Assigned task:
A line below contains "Projection or restriction", and a later one contains "dilation (quantum POVMs)". Repeat both, with every line between them, exactly.

Records for the exercise:
◇ ◇ ◇ ◇
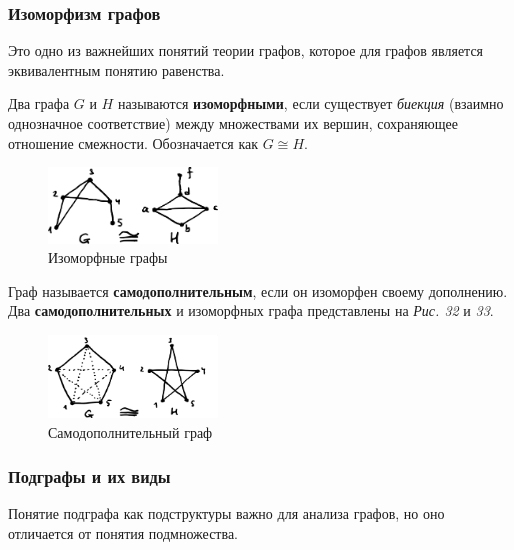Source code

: \documentclass[12pt, a4paper]{article}
\begin{document}
\subsubsection{Изоморфизм графов}

Это одно из важнейших понятий теории графов, которое для графов является эквивалентным понятию равенства.

Два графа $G$ и $H$ называются \textbf{изоморфными}, если существует \textit{биекция} (взаимно однозначное соответствие) между множествами их вершин, сохраняющее отношение смежности. Обозначается как $G \cong H$.

\begin{figure}[h]
 \centering
 \includegraphics[width=0.4\textwidth]{33}
 \vspace{-4mm}
  \caption{Изоморфные графы}
\end{figure}

Граф называется \textbf{самодополнительным}, если он изоморфен своему дополнению. Два \textbf{самодополнительных} и изоморфных графа представлены на \textit{Рис. 32} и \textit{33}.

\begin{figure}[h]
 \centering
 \includegraphics[width=0.4\textwidth]{34}
 \vspace{-4mm}
  \caption{Самодополнительный граф}
\end{figure}

\subsubsection{Подграфы и их виды}

Понятие подграфа как подструктуры важно для анализа графов, но оно отличается от понятия подмножества.
\end{document}
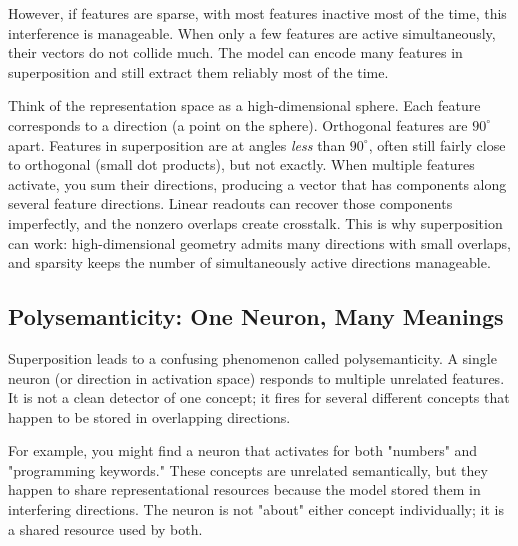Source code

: \vspace{1em}

However, if features are sparse, with most features inactive most of the time, this interference is manageable. When only a few features are active simultaneously, their vectors do not collide much. The model can encode many features in superposition and still extract them reliably most of the time.

\vspace{1.5em}


\vspace{1.5em}

\begin{geometrylens}
Think of the representation space as a high-dimensional sphere. Each feature corresponds to a direction (a point on the sphere). Orthogonal features are $90^\circ$ apart. Features in superposition are at angles \emph{less} than $90^\circ$, often still fairly close to orthogonal (small dot products), but not exactly. When multiple features activate, you sum their directions, producing a vector that has components along several feature directions. Linear readouts can recover those components imperfectly, and the nonzero overlaps create crosstalk. This is why superposition can work: high-dimensional geometry admits many directions with small overlaps, and sparsity keeps the number of simultaneously active directions manageable.
\end{geometrylens}

\vspace{1.5em}

\subsection{Polysemanticity: One Neuron, Many Meanings}

Superposition leads to a confusing phenomenon called polysemanticity. A single neuron (or direction in activation space) responds to multiple unrelated features. It is not a clean detector of one concept; it fires for several different concepts that happen to be stored in overlapping directions.

For example, you might find a neuron that activates for both "numbers" and "programming keywords." These concepts are unrelated semantically, but they happen to share representational resources because the model stored them in interfering directions. The neuron is not "about" either concept individually; it is a shared resource used by both.

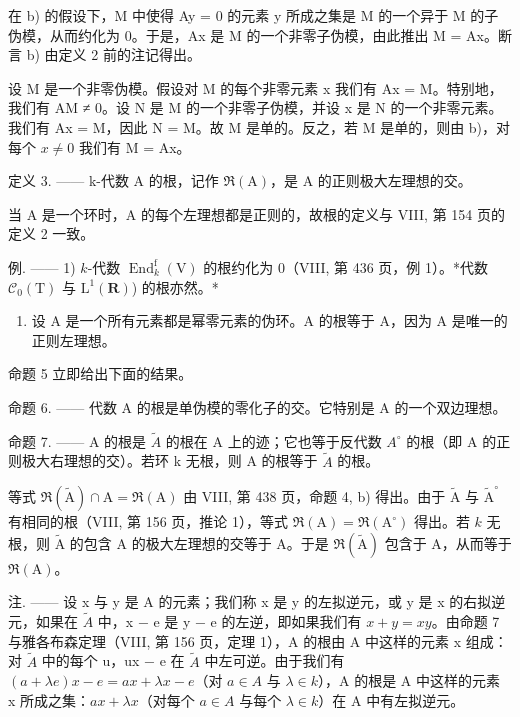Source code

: 在 b) 的假设下，M 中使得 Ay = 0 的元素 y 所成之集是 M 的一个异于 M 的子伪模，从而约化为 0。于是，Ax 是 M 的一个非零子伪模，由此推出 M = Ax。断言 b) 由定义 2 前的注记得出。

设 M 是一个非零伪模。假设对 M 的每个非零元素 x 我们有 Ax = M。特别地，我们有 AM ≠ 0。设 N 是 M 的一个非零子伪模，并设 x 是 N 的一个非零元素。我们有 Ax = M，因此 N = M。故 M 是单的。反之，若 M 是单的，则由 b)，对每个 \(x \neq 0\) 我们有 M = Ax。

定义 3. —— k-代数 A 的根，记作 \(\Re(\mathrm{A})\)，是 A 的正则极大左理想的交。

当 A 是一个环时，A 的每个左理想都是正则的，故根的定义与 VIII, 第 154 页的定义 2 一致。

例. —— 1) \(k\)-代数 \(\operatorname{End}_k^{\mathrm{f}}(\mathrm{V})\) 的根约化为 0（VIII, 第 436 页，例 1）。*代数 \(\mathcal{C}_0(\mathrm{T})\) 与 \(\mathrm{L}^1 (\mathbf{R})\)) 的根亦然。*

\begin{enumerate}
\def\labelenumi{\arabic{enumi})}
\setcounter{enumi}{1}
\tightlist
\item
  设 A 是一个所有元素都是幂零元素的伪环。A 的根等于 A，因为 A 是唯一的正则左理想。
\end{enumerate}

命题 5 立即给出下面的结果。

命题 6. —— 代数 A 的根是单伪模的零化子的交。它特别是 A 的一个双边理想。

命题 7. —— A 的根是 \(\widetilde{A}\) 的根在 A 上的迹；它也等于反代数 \(A^{\circ}\) 的根（即 A 的正则极大右理想的交）。若环 k 无根，则 A 的根等于 \(\widetilde{A}\) 的根。

等式 \(\Re (\widetilde{\mathrm{A}})\cap \mathrm{A} = \Re (\mathrm{A})\) 由 VIII, 第 438 页，命题 4, b) 得出。由于 \(\widetilde{\mathrm{A}}\) 与 \(\widetilde{\mathrm{A}}^{\circ}\) 有相同的根（VIII, 第 156 页，推论 1），等式 \(\Re (\mathrm{A}) = \Re (\mathrm{A}^{\circ})\) 得出。若 \(k\) 无根，则 \(\widetilde{\mathrm{A}}\) 的包含 A 的极大左理想的交等于 A。于是 \(\Re (\widetilde{\mathrm{A}})\) 包含于 A，从而等于 \(\Re (\mathrm{A})\)。

注. —— 设 x 与 y 是 A 的元素；我们称 x 是 y 的左拟逆元，或 y 是 x 的右拟逆元，如果在 \(\widetilde{A}\) 中，x − e 是 y − e 的左逆，即如果我们有 \(x + y = xy\)。由命题 7 与雅各布森定理（VIII, 第 156 页，定理 1），A 的根由 A 中这样的元素 x 组成：对 \(\widetilde{A}\) 中的每个 u，ux − e 在 \(\widetilde{A}\) 中左可逆。由于我们有 \((a + \lambda e)x - e = ax + \lambda x - e\)（对 \(a \in A\) 与 \(\lambda \in k\)），A 的根是 A 中这样的元素 x 所成之集：\(ax + \lambda x\)（对每个 \(a \in A\) 与每个 \(\lambda \in k\)）在 A 中有左拟逆元。

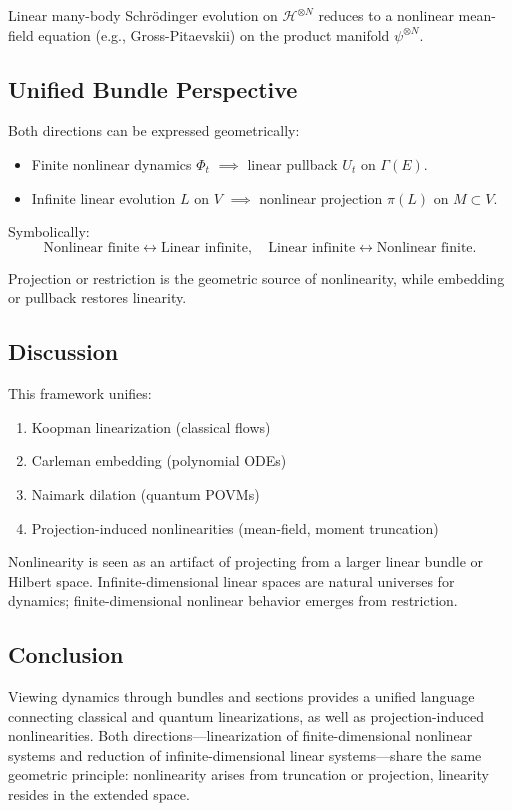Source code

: \begin{example}
Linear many-body Schrödinger evolution on $\mathcal{H}^{\otimes N}$ reduces to
    a nonlinear mean-field equation (e.g., Gross-Pitaevskii) on the product
    manifold $\psi^{\otimes N}$.
\end{example}

\subsection{Unified Bundle Perspective}

Both directions can be expressed geometrically:

\begin{itemize}
\item Finite nonlinear dynamics $\Phi_t$ $\implies$ linear pullback $U_t$ on $\Gamma(E)$.
\item Infinite linear evolution $L$ on $V$ $\implies$ nonlinear projection $\pi(L)$ on $M \subset V$.
\end{itemize}

Symbolically:
\[
\text{Nonlinear finite} \leftrightarrow \text{Linear infinite}, \quad
\text{Linear infinite} \leftrightarrow \text{Nonlinear finite}.
\]

Projection or restriction is the geometric source of nonlinearity, while
embedding or pullback restores linearity.

\subsection{Discussion}

This framework unifies:

\begin{enumerate}
\item Koopman linearization (classical flows)
\item Carleman embedding (polynomial ODEs)
\item Naimark dilation (quantum POVMs)
\item Projection-induced nonlinearities (mean-field, moment truncation)
\end{enumerate}

Nonlinearity is seen as an artifact of projecting from a larger linear bundle
or Hilbert space. Infinite-dimensional linear spaces are natural universes for
dynamics; finite-dimensional nonlinear behavior emerges from restriction.

\subsection{Conclusion}

Viewing dynamics through bundles and sections provides a unified language
connecting classical and quantum linearizations, as well as projection-induced
nonlinearities. Both directions—linearization of finite-dimensional nonlinear
systems and reduction of infinite-dimensional linear systems—share the same
geometric principle: nonlinearity arises from truncation or projection,
linearity resides in the extended space.

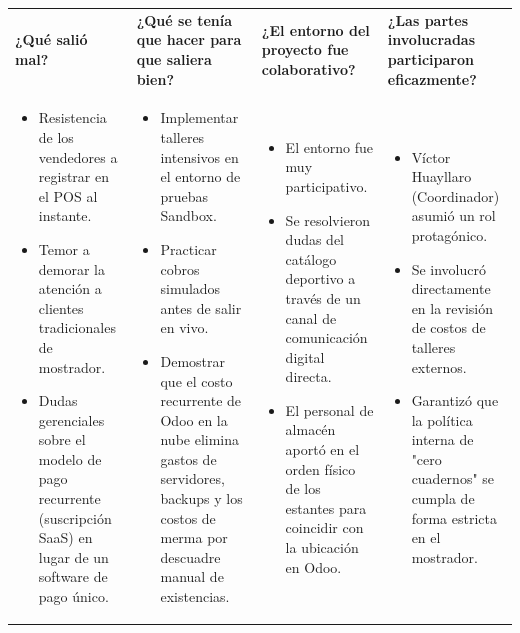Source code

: \documentclass[11pt]{article}
\begin{document}
\begin{longtable}{|p{3.8cm}|p{3.8cm}|p{3.8cm}|p{3.8cm}|}
\hline
\rowcolor{RoundGray}\multicolumn{4}{|l|}{\textbf{Segunda Ronda}} \\ \hline
\rowcolor{HeaderGray}\textbf{¿Qué salió mal?} & \textbf{¿Qué se tenía que hacer para que saliera bien?} & \textbf{¿El entorno del proyecto fue colaborativo?} & \textbf{¿Las partes involucradas participaron eficazmente?} \\ \hline
\begin{itemize}[leftmargin=*,nosep]
    \item Resistencia de los vendedores a registrar en el POS al instante.
    \item Temor a demorar la atención a clientes tradicionales de mostrador.
    \item Dudas gerenciales sobre el modelo de pago recurrente (suscripción SaaS) en lugar de un software de pago único.
\end{itemize} &
\begin{itemize}[leftmargin=*,nosep]
    \item Implementar talleres intensivos en el entorno de pruebas Sandbox.
    \item Practicar cobros simulados antes de salir en vivo.
    \item Demostrar que el costo recurrente de Odoo en la nube elimina gastos de servidores, backups y los costos de merma por descuadre manual de existencias.
\end{itemize} &
\begin{itemize}[leftmargin=*,nosep]
    \item El entorno fue muy participativo.
    \item Se resolvieron dudas del catálogo deportivo a través de un canal de comunicación digital directa.
    \item El personal de almacén aportó en el orden físico de los estantes para coincidir con la ubicación en Odoo.
\end{itemize} &
\begin{itemize}[leftmargin=*,nosep]
    \item Víctor Huayllaro (Coordinador) asumió un rol protagónico.
    \item Se involucró directamente en la revisión de costos de talleres externos.
    \item Garantizó que la política interna de "cero cuadernos" se cumpla de forma estricta en el mostrador.
\end{itemize} \\ \hline


\end{longtable}
\end{document}
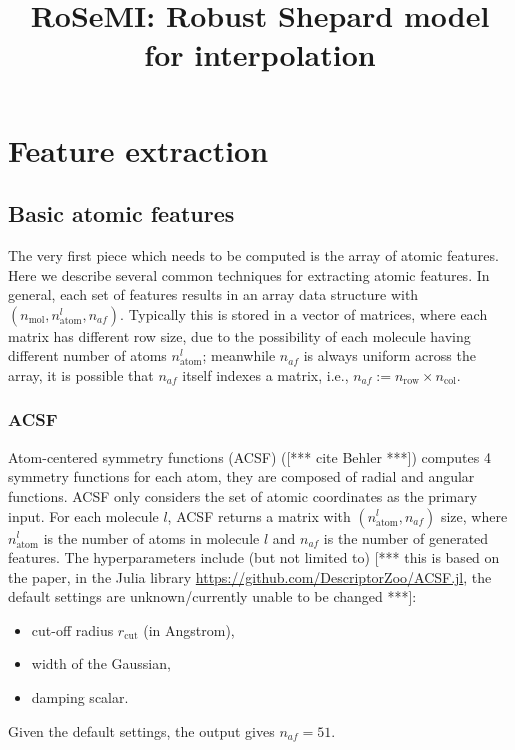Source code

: \documentclass[12pt]{article}
\title{RoSeMI: Robust Shepard model for interpolation}
\def\att{                    %
        \marginpar[ \hspace*{\fill} \raisebox{-0.2em}{\rule{2mm}{1.2em}} ]
        {\raisebox{-0.2em}{\rule{2mm}{1.2em}} }
        }
\def\at#1{[*** \att #1 ***]}  %
\begin{document}
\maketitle

\section{Feature extraction}
\label{sec:feature_extraction}

\subsection{Basic atomic features}
\label{subsec:basic_atomic_features}
The very first piece which needs to be computed is the array of atomic features. 
Here we describe several common techniques for extracting atomic features. In general, each set of features results in an array data structure with $(n_\text{mol}, n^l_\text{atom}, n_{af})$. Typically this is stored in a vector of matrices, where each matrix has different row size, due to the possibility of each molecule having different number of atoms $n^l_\text{atom}$; meanwhile $n_{af}$ is always uniform across the array, it is possible that $n_{af}$ itself indexes a matrix, i.e., $n_{af} := n_\text{row} \times n_\text{col}$. 

\subsubsection{ACSF}
Atom-centered symmetry functions (ACSF) (\at{cite Behler}) computes 4 symmetry functions for each atom, they are composed of radial and angular functions. ACSF only considers the set of atomic coordinates as the primary input. For each molecule $l$, ACSF returns a matrix with $(n^l_\text{atom}, n_{af})$ size, where $n^l_\text{atom}$ is the number of atoms in molecule $l$ and $n_{af}$ is the number of generated features. The hyperparameters include (but not limited to) \at{this is based on the paper, in the Julia library \url{https://github.com/DescriptorZoo/ACSF.jl}, the default settings are unknown/currently unable to be changed}:
\begin{itemize}
	\item cut-off radius $r_\text{cut}$ (in Angstrom),
	\item width of the Gaussian,
	\item damping scalar.
\end{itemize}
Given the default settings, the output gives $n_{af} = 51$.
\end{document}
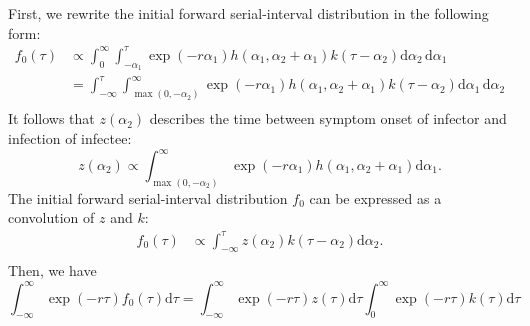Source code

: \documentclass[12pt]{article}
\begin{document}
First, we rewrite the initial forward serial-interval distribution in the following form:
\begin{equation}
\begin{aligned}
f_{0}(\tau) &\propto \int_0^\infty \int_{-\alpha_1}^{\tau} \exp(-r\alpha_1) h(\alpha_1, \alpha_2 + \alpha_1) k(\tau - \alpha_2) \mathrm{d}\alpha_2\,\mathrm{d}\alpha_1\\
&= \int_{-\infty}^{\tau} \int_{\max{(0,-\alpha_2)}}^{\infty} \exp(-r\alpha_1) h(\alpha_1, \alpha_2 + \alpha_1)k(\tau - \alpha_2)\mathrm{d}\alpha_1\, \mathrm{d}\alpha_2\\
\end{aligned}
\end{equation}
It follows that $z(\alpha_2)$ describes the time between symptom onset of infector and infection of infectee:
\begin{equation}
z(\alpha_2) \propto \int_{\max{(0,-\alpha_2)}}^{\infty} \exp(-r\alpha_1) h(\alpha_1, \alpha_2 + \alpha_1) \mathrm{d}\alpha_1.
\end{equation}
The initial forward serial-interval distribution $f_0$ can be expressed as a convolution of $z$ and $k$:
\begin{equation}
\begin{aligned}
f_{0}(\tau) &\propto \int_{-\infty}^{\tau} z(\alpha_2) k(\tau - \alpha_2) \mathrm{d}\alpha_2.\\
\end{aligned}
\end{equation}
Then, we have
\begin{equation}
\int_{-\infty}^\infty \exp(-r\tau) f_{0}(\tau) \mathrm{d} \tau = \int_{-\infty}^\infty \exp(-r\tau) z(\tau) \mathrm{d} \tau \int_{0}^\infty \exp(-r\tau) k(\tau) \mathrm{d} \tau
\end{equation}
\end{document}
◇ ◇ ◇ ◇
Answer to this problem:
Projection or restriction is the geometric source of nonlinearity, while
embedding or pullback restores linearity.

\subsection{Discussion}

This framework unifies:

\begin{enumerate}
\item Koopman linearization (classical flows)
\item Carleman embedding (polynomial ODEs)
\item Naimark dilation (quantum POVMs)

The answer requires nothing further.